» Records from a data source
▼▼▼
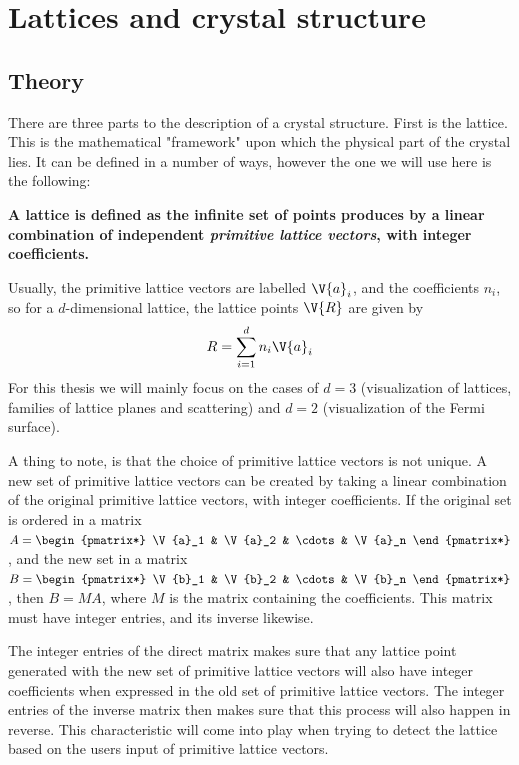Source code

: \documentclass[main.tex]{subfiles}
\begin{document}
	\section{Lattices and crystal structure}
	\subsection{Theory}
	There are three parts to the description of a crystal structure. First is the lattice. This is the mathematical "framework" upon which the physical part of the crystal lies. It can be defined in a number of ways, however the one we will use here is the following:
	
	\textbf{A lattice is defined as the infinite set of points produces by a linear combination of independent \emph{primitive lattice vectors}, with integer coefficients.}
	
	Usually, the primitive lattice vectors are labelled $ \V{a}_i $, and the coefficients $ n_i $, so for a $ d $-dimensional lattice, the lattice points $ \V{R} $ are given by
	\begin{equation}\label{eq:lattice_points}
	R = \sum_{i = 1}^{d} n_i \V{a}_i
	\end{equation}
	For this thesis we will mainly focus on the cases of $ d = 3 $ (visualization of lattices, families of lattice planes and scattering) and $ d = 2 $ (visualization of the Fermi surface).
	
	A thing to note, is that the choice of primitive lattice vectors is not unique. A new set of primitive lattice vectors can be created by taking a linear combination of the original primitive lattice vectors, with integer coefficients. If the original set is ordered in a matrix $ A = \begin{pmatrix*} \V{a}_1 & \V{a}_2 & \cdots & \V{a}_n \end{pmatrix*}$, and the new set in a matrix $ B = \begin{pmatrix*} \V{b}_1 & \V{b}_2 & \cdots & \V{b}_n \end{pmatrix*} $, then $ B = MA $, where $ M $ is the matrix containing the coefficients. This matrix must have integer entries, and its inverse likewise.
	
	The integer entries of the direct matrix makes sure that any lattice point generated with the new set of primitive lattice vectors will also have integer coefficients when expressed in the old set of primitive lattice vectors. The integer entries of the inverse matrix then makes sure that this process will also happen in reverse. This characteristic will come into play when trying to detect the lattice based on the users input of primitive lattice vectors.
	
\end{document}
▲▲▲
▼▼▼
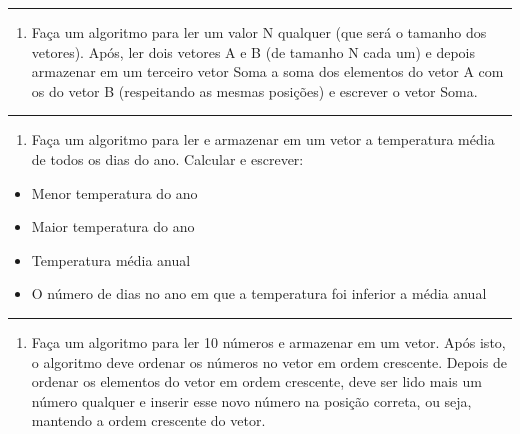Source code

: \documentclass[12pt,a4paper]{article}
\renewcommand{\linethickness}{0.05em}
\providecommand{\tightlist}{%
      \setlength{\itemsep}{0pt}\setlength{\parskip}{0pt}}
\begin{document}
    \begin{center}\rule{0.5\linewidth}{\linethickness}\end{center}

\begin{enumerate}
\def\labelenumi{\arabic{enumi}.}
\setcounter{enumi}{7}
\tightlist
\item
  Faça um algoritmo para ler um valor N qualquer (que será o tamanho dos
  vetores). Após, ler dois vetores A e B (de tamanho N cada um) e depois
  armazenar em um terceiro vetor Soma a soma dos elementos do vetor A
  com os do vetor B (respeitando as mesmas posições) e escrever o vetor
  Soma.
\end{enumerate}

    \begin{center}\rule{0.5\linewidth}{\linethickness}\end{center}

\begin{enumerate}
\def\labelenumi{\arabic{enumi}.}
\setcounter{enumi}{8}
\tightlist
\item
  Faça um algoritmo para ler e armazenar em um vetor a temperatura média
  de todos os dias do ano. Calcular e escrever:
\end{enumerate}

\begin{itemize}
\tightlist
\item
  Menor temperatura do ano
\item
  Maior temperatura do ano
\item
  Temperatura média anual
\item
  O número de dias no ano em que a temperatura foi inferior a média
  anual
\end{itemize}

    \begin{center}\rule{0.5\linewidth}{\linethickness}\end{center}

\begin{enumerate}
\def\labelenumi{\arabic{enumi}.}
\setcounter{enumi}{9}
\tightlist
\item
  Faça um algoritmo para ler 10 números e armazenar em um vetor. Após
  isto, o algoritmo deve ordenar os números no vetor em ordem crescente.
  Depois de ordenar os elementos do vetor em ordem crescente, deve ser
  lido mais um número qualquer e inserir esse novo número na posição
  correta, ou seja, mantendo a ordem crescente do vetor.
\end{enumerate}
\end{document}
▲▲▲
» Work request
Go line by line through the data, copying each one that contains the word "Após".

» Solution
  vetores). Após, ler dois vetores A e B (de tamanho N cada um) e depois
  Faça um algoritmo para ler 10 números e armazenar em um vetor. Após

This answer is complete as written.